**Exercise**
The job is to find each line in the entries holding the string "Abbildung" and copy that line.

[Stored entries]
Segment Open

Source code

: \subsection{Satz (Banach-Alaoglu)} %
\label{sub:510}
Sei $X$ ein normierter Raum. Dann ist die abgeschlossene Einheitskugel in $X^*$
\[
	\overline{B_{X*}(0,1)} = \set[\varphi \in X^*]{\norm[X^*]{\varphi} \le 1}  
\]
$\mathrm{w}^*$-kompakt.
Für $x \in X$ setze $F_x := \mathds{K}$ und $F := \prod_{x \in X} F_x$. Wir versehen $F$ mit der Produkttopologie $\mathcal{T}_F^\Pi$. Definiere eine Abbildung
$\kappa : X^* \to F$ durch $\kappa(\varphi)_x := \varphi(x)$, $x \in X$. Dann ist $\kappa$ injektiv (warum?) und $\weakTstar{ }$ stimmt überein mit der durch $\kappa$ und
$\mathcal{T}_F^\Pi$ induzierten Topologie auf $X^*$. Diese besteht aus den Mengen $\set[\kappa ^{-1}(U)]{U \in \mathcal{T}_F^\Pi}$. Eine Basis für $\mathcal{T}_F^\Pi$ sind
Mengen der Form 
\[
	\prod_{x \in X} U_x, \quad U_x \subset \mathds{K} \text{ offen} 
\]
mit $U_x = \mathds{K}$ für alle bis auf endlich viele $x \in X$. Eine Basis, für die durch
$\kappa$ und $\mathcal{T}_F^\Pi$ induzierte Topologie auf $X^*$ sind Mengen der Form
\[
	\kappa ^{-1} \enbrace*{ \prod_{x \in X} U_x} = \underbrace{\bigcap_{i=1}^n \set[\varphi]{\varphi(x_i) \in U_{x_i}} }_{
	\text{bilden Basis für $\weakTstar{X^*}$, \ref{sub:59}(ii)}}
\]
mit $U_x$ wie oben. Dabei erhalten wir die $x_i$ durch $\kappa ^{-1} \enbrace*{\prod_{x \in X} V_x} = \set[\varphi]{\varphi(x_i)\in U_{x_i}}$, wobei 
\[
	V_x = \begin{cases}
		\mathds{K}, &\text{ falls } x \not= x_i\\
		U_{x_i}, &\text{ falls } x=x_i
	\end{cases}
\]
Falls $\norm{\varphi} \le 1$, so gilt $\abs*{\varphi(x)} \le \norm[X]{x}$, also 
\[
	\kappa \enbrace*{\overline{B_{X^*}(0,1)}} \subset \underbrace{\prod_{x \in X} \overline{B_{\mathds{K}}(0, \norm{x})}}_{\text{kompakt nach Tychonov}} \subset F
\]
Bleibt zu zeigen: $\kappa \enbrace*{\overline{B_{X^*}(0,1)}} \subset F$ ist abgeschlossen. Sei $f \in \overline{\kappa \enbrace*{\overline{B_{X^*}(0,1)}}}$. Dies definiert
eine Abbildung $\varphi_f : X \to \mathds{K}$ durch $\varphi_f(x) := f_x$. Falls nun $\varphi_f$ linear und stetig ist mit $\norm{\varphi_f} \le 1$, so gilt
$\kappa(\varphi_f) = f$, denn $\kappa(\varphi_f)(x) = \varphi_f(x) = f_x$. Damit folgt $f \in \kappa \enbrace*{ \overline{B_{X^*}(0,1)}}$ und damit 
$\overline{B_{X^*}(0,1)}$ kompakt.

Segment Closed
Segment Open

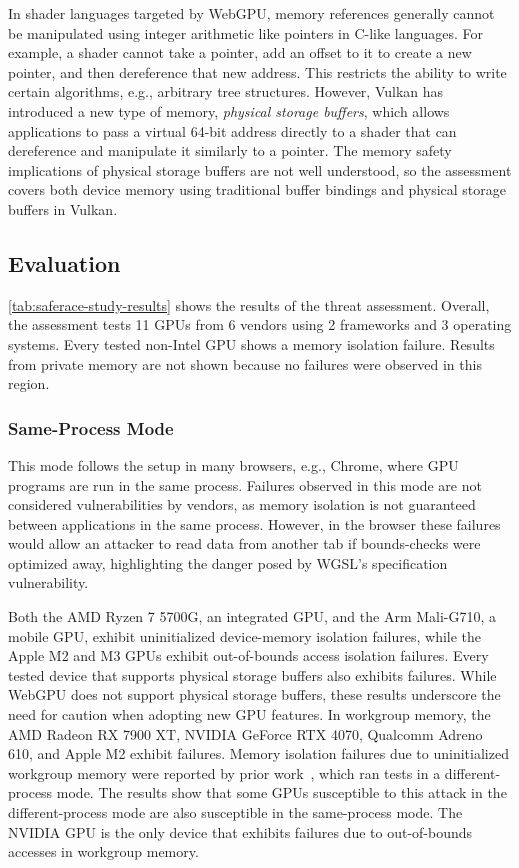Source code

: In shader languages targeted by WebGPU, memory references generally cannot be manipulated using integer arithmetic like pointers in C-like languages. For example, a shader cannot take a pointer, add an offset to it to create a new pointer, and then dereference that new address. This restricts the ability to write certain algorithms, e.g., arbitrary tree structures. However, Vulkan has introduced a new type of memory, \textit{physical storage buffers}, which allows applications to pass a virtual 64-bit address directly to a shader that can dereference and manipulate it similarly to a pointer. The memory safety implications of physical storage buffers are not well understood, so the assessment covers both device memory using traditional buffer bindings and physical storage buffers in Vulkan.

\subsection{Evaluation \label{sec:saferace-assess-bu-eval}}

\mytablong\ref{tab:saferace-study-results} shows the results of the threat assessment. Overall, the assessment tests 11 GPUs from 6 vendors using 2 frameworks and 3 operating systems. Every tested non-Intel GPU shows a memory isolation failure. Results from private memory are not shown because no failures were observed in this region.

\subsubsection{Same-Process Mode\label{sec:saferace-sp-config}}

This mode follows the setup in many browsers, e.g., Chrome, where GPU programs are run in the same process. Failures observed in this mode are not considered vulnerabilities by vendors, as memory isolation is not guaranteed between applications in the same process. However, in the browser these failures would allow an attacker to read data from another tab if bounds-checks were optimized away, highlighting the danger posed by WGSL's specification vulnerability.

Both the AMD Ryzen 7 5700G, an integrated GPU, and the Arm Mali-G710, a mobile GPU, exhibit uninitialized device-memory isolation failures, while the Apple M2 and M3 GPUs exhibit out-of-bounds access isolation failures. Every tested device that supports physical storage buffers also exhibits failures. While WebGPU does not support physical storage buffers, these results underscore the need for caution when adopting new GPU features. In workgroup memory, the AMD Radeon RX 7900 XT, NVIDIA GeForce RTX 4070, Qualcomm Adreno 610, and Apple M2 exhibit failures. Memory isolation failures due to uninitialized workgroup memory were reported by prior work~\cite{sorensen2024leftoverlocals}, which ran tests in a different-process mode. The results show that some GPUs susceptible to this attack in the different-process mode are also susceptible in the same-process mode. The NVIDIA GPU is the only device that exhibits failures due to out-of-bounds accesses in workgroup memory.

Segment Closed

**Exercise answer**
Für $x \in X$ setze $F_x := \mathds{K}$ und $F := \prod_{x \in X} F_x$. Wir versehen $F$ mit der Produkttopologie $\mathcal{T}_F^\Pi$. Definiere eine Abbildung
eine Abbildung $\varphi_f : X \to \mathds{K}$ durch $\varphi_f(x) := f_x$. Falls nun $\varphi_f$ linear und stetig ist mit $\norm{\varphi_f} \le 1$, so gilt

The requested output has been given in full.